The writers of scientific papers have a responsibility to do better. And the readers of scientific papers that haven't been replicated (or, worse, press releases about findings that haven't even been published yet) also have a responsibility not to be too credulous. That's why my all-time favorite link to share in comments on HN is the essay "Warning Signs in Experimental Design and Interpretation" by Peter Norvig, LISP hacker and director of research at Google, on how to interpret scientific research.

http://norvig.com/experiment-design.html

Check each submission to Hacker News you read for how many of the important issues in interpreting research are NOT discussed in the submission.


I would like to add The Reproducibility Project and Reproducibility Initiative to your list. They are seeking to specifically address this issue.

http://www.openscienceframework.org/project/EZcUj/wiki/home https://www.scienceexchange.com/reproducibility


The pressure on academics is indeed an issue. They have to teach, guide PhD's, research and publish (without mentioning controlling internal affairs).

On a side note. Has anyone found a good alternative for Mendeley? I heard http://bohr.launchrock.com/ is working on sth cool.


Have you considered Papers? http://papersapp.com/


Have you looked at http://www.zotero.org ? it covers most of the same ground as Mendeley, browser integration is quite good and the standalone app is as good or better than Mendeley


We are attempting to solve this by identifying and rewarding reproducible research (www.reproducibilityinitiative.org). However, it has been incredibly difficult to get funding to conduct the validation studies due to the obsession of funding "novel" results, rather than funding the replication studies required to identify reproducible research. Funders need to step up to solve this problem.


This is one of the reasons I went into math and software. In math there is only black and white, provably true and patently wrong. Still, part of the reason this is so is that to show any results everything must be laid on the table. CS and Math papers are therefore open by design and the world has benefited. I hope the rest of science will move in this direction.


I'm guessing you have not read Proofs and Refutations by Imre Lakatos. It is worthwhile.

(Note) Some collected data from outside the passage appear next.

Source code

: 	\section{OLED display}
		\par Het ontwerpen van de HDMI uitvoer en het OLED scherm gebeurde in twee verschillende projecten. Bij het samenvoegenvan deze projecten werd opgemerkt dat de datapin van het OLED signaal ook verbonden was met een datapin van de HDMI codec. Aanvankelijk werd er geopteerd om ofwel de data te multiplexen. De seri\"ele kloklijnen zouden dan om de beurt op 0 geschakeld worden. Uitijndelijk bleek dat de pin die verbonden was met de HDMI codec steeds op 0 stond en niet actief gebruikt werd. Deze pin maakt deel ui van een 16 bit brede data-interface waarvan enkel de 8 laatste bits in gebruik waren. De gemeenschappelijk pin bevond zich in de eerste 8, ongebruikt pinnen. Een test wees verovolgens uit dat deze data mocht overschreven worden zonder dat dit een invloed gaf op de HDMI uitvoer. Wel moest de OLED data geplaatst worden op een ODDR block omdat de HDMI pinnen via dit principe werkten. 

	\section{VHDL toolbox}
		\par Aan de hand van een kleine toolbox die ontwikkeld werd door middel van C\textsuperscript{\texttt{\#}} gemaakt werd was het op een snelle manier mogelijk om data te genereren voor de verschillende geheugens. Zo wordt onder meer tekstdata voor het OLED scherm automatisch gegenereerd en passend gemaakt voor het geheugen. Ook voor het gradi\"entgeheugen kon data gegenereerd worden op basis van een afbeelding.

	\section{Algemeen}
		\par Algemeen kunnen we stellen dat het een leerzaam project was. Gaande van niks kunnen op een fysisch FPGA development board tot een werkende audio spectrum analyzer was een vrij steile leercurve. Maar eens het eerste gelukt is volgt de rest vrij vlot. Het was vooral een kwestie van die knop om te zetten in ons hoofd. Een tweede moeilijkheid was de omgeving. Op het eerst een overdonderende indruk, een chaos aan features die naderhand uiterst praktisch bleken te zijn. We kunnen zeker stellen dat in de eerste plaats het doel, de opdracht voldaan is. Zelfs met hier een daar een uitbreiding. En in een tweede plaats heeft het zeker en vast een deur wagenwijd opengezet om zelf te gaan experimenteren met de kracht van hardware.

Also if you read on the history of mathematics, the various back and forth foundational issues raised by infinitesmals, Fourier series, proof by contradiction and the like are very interesting. Sure, it is possible for a modern mathematician to look at all that and say, They just didn't know how to do it, HERE you go. But over decades and centuries people were somehow successfully continuing to do math, even though they knew that something serious was wrong in their understanding.


At least those historical mathematicians acknowledged their gaps of knowledge. Cancer research is a far cry different.


You clearly are unfamiliar with the history.

If you can find a copy, George Berkeley's The Analyst was a cogent criticism of the foundations of calculus in his day. (He didn't have answers, but he identified real problems.) A variety of books were written by mathematicians in response. Uniformly these were much lower quality, and consisted of defenses of the foundations of mathematics, rather than acknowledgements that there were real issues. His criticisms were not taken seriously until that mathematical framework completely fell apart when Fourier series constructed "obviously impossible" things.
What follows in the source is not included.